- **EXERCISE INSTRUCTIONS**: The string "color" may appear on lines of the entries below; report how many such lines there are, and only that.

Collected data:
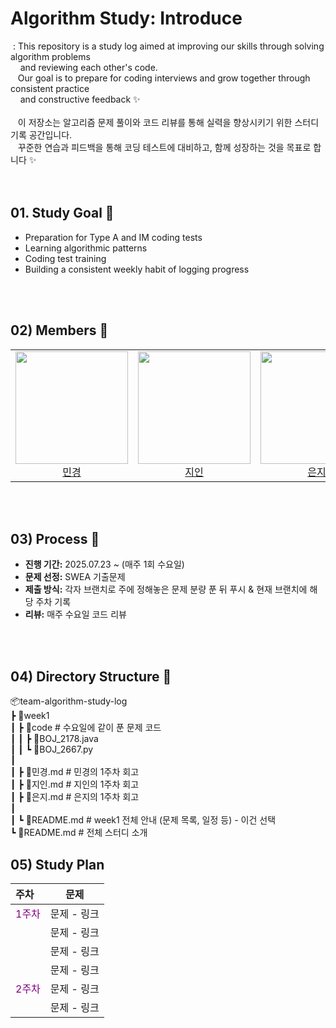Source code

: # Algorithm Study: Introduce
&nbsp;: This repository is a study log aimed at improving our skills through solving algorithm problems<br>
&nbsp;&nbsp;&nbsp; and reviewing each other's code. <br>
&nbsp;&nbsp;&nbsp;Our goal is to prepare for coding interviews and grow together through consistent practice<br>
&nbsp;&nbsp;&nbsp; and constructive feedback ✨ <br><br>
&nbsp;&nbsp;&nbsp;이 저장소는 알고리즘 문제 풀이와 코드 리뷰를 통해 실력을 향상시키기 위한 스터디 기록 공간입니다.  <br>
&nbsp;&nbsp;&nbsp;꾸준한 연습과 피드백을 통해 코딩 테스트에 대비하고, 함께 성장하는 것을 목표로 합니다 ✨ 
<br><br><br>

## 01. Study Goal 🎯
<!--- A형, IM 코딩 테스트 대비
- 알고리즘 패턴 학습
- 코딩테스트 훈련
- 매주 꾸준한 기록 습관 -->
- Preparation for Type A and IM coding tests
- Learning algorithmic patterns
- Coding test training
- Building a consistent weekly habit of logging progress


<br><br>

## 02) Members 👥
<!-- | 이름  | GitHub | 비고 |
#|-----|--------|------|
#| 김민경 | [@yourGitHubID](https://github.com/yourGitHubID) | 스터디장 |
#| 추지인 | [@cnchoo25](https://github.com/cnchoo25) | 스터디원 |
| 하은지 | [@EunByu1](https://github.com/hong123](https://github.com/EunByu1)) | 스터디원 | -->

<table>
  <tr>
    <td align="center"><img src="https://avatars.githubusercontent.com/u/180384785?v=4" width="180"/><br/><a href="https://github.com/gyeong2">민경</a></td>
    <td align="center"><img src="https://avatars.githubusercontent.com/u/221036800?v=4" width="180"/><br/><a href="https://github.com/cnchoo25">지인</a></td>
    <td align="center"><img src="https://avatars.githubusercontent.com/u/89649741?v=4" width="180"/><br/><a href="https://github.com/EunByu1">은지</a></td>
  </tr>
</table>


<br><br>

## 03) Process 📅

- **진행 기간:** 2025.07.23 ~ (매주 1회 수요일)
- **문제 선정:** SWEA 기출문제
- **제출 방식:** 각자 브랜치로 주에 정해놓은 문제 분량 푼 뒤 푸시 & 현재 브랜치에 해당 주차 기록
- **리뷰:** 매주 수요일 코드 리뷰

<Br><br>

## 04) Directory Structure 📁

📦team-algorithm-study-log  <br>
┣ 📂week1                   <br>
┃ ┣ 📂code              # 수요일에 같이 푼 문제 코드   <br>
┃ ┃ ┣ 📜BOJ_2178.java       <br>
┃ ┃ ┗ 📜BOJ_2667.py         <br>
┃                           <br>
┃ ┣ 📜민경.md           # 민경의 1주차 회고   <br>
┃ ┣ 📜지인.md           # 지인의 1주차 회고   <br>
┃ ┣ 📜은지.md           # 은지의 1주차 회고   <br>
┃                           <br>
┃ ┗ 📜README.md         # week1 전체 안내 (문제 목록, 일정 등) - 이건 선택  <br>
┗ 📜README.md             # 전체 스터디 소개    <br>

## 05) Study Plan

|주차|문제|
|:----|-----|
|<span style="color:purple">1주차<span>|문제 - 링크||
||문제 - 링크|
||문제 - 링크|
||문제 - 링크|
|<span style="color:purple">2주차<span>|문제 - 링크||
||문제 - 링크|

- **EXERCISE RESULT**: 2